We were lucky enough to have one of the big mobile phone companies as our first client: Connex, now Vodafone.
In the early years, this company placed great emphasis on customer satisfaction. It wasn’t an easy time, especially as people weren’t familiar with signs like #, *, and associated words. I remember that #, was explained as “that sign that looks like a beetle”.


Someone at this firm was telling me at the time that it was important to say if something was not ok, not to our liking, to us, the customers, so they could change, that feedback was very much appreciated there.


The years have passed and, lo and behold, the customer’s voice doesn’t seem as valuable anymore. If you call a healthcare provider, you’re told that your call is very important, then you wait tens of minutes, and eventually, you hang up or the call is cut off.


It’s not the only situation. If your internet contract runs out, you get a call from someone who also offers you a mobile phone subscription, as a package deal, for “only 10 lei for the first two years”. If you say that you only want the internet, you find out that this is not possible, that someone else will call you, possibly because a ‘basic’ package is the responsibility of that agent. Months go by and you get another call with the same offer…


It’s the same with other services. You make an appointment, you put it in your agenda in advance, then you find out two hours beforehand that they can’t make it, that they don’t have a product, or worse, you go there and find out that they forgot. You’d think they’d make a gesture to repair the image, offer you a 2% discount as a token gesture, or anything else to show they care about the customer. Unfortunately, in most cases this is not the case.


Not to mention the shop assistants at the supermarket. I go in, say hello, nothing; I come out, say goodbye, nothing. Have I become invisible to Shop&Go? Do I have a superpower and not know it?


Sometimes I wonder what the strategy is towards the customer now: to encourage them to leave if they don’t like the way you treat them? Aren’t those who put a customer in such situations customers themselves?


There were, some time ago, many books, and many courses, on how to create customers who are not only satisfied but who will recommend you. The gap between that mentality and the one that doesn’t put the customer at the centre is very big. I wonder what these people and these companies are putting at the centre. What is their purpose? How do they hold up in the marketplace? Rhetorical questions, of course, this time of behaviour is not new, it’s just exacerbated now.
I’m not saying we’re not allowed to be wrong.
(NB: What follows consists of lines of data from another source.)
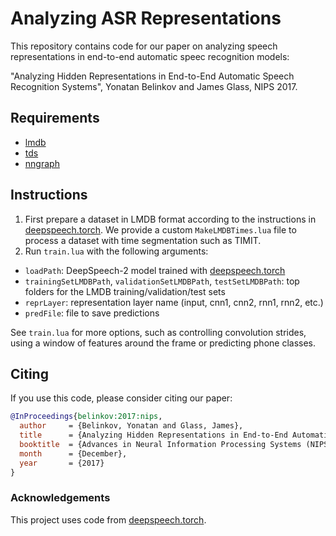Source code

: # Analyzing ASR Representations

This repository contains code for our paper on analyzing speech representations in end-to-end automatic speec recognition models:

"Analyzing Hidden Representations in End-to-End Automatic Speech Recognition Systems", Yonatan Belinkov and James Glass, NIPS 2017. 

## Requirements

* [lmdb](https://github.com/eladhoffer/lmdb.torch)
* [tds](https://github.com/torch/tds)
* [nngraph](https://github.com/torch/nngraph)

## Instructions
1. First prepare a dataset in LMDB format according to the instructions in [deepspeech.torch](https://github.com/SeanNaren/deepspeech.torch/wiki/Data-Preparation-And-Running). We provide a custom `MakeLMDBTimes.lua` file to process a dataset with time segmentation such as TIMIT.
1. Run `train.lua` with the following arguments:

* `loadPath`: DeepSpeech-2 model trained with [deepspeech.torch](https://github.com/SeanNaren/deepspeech.torch)
* `trainingSetLMDBPath`, `validationSetLMDBPath`, `testSetLMDBPath`: top folders for the LMDB training/validation/test sets
* `reprLayer`: representation layer name (input, cnn1, cnn2, rnn1, rnn2, etc.)
* `predFile`: file to save predictions

See `train.lua` for more options, such as controlling convolution strides, using a window of features around the frame or predicting phone classes. 

## Citing
If you use this code, please consider citing our paper:

```bib
@InProceedings{belinkov:2017:nips,
  author     = {Belinkov, Yonatan and Glass, James},
  title      = {Analyzing Hidden Representations in End-to-End Automatic Speech Recognition Systems},
  booktitle  = {Advances in Neural Information Processing Systems (NIPS)},
  month      = {December},
  year       = {2017}
}
```

### Acknowledgements
This project uses code from [deepspeech.torch](https://github.com/SeanNaren/deepspeech.torch). 
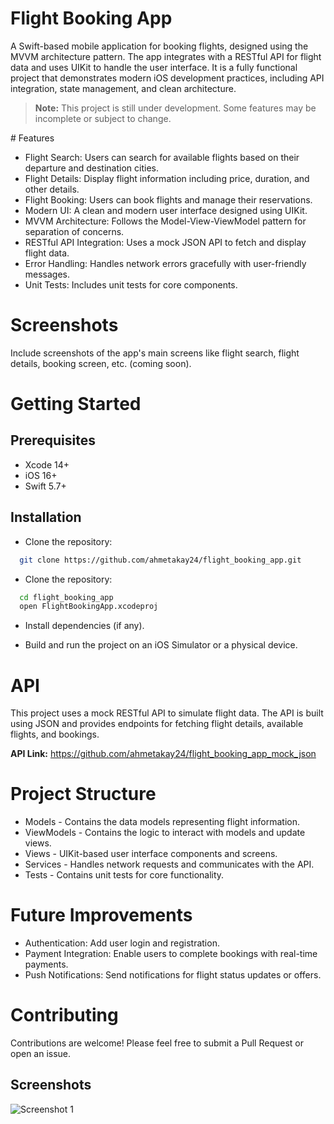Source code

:
# Flight Booking App

A Swift-based mobile application for booking flights, designed using the MVVM architecture pattern. The app integrates with a RESTful API for flight data and uses UIKit to handle the user interface. It is a fully functional project that demonstrates modern iOS development practices, including API integration, state management, and clean architecture.

> **Note:** This project is still under development. Some features may be incomplete or subject to change.


# Features

- Flight Search: Users can search for available flights based on their departure and destination cities.
- Flight Details: Display flight information including price, duration, and other details.
- Flight Booking: Users can book flights and manage their reservations.
- Modern UI: A clean and modern user interface designed using UIKit.
- MVVM Architecture: Follows the Model-View-ViewModel pattern for separation of concerns.
- RESTful API Integration: Uses a mock JSON API to fetch and display flight data.
- Error Handling: Handles network errors gracefully with user-friendly messages.
- Unit Tests: Includes unit tests for core components.

# Screenshots

Include screenshots of the app's main screens like flight search, flight details, booking screen, etc. (coming soon).

# Getting Started

## Prerequisites

- Xcode 14+
- iOS 16+
- Swift 5.7+

## Installation

- Clone the repository:

```bash
  git clone https://github.com/ahmetakay24/flight_booking_app.git
```

- Clone the repository:

```bash
  cd flight_booking_app
  open FlightBookingApp.xcodeproj
```

- Install dependencies (if any).

- Build and run the project on an iOS Simulator or a physical device.

# API

This project uses a mock RESTful API to simulate flight data. The API is built using JSON and provides endpoints for fetching flight details, available flights, and bookings.

**API Link:** https://github.com/ahmetakay24/flight_booking_app_mock_json

# Project Structure

- Models - Contains the data models representing flight information.
- ViewModels - Contains the logic to interact with models and update views.
- Views - UIKit-based user interface components and screens.
- Services - Handles network requests and communicates with the API.
- Tests - Contains unit tests for core functionality.

# Future Improvements

- Authentication: Add user login and registration.
- Payment Integration: Enable users to complete bookings with real-time payments.
- Push Notifications: Send notifications for flight status updates or offers.

# Contributing
Contributions are welcome! Please feel free to submit a Pull Request or open an issue.

## Screenshots

![Screenshot 1](https://i.hizliresim.com/a0xnuhz.png)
We all make mistakes, we all forget things, we can be clumsy in a relationship with a client. I have clumsiness, no matter how hard I try.
But when these procrastinations, forgetfulness, and sloppiness become the norm, it’s not just unpleasant, it’s disappointing, and disheartening.


The attitude of superiority, je m’en fiche-ism, breathes through the pores of those who fool you. I can get over these attitudes, it’s not about that. But I expect the provider to deliver that service. Maybe I’m being too demanding, but I can count on one hand the suppliers who behave with care towards the customer.


After all, the level of a society is (also) determined by how we behave towards each other.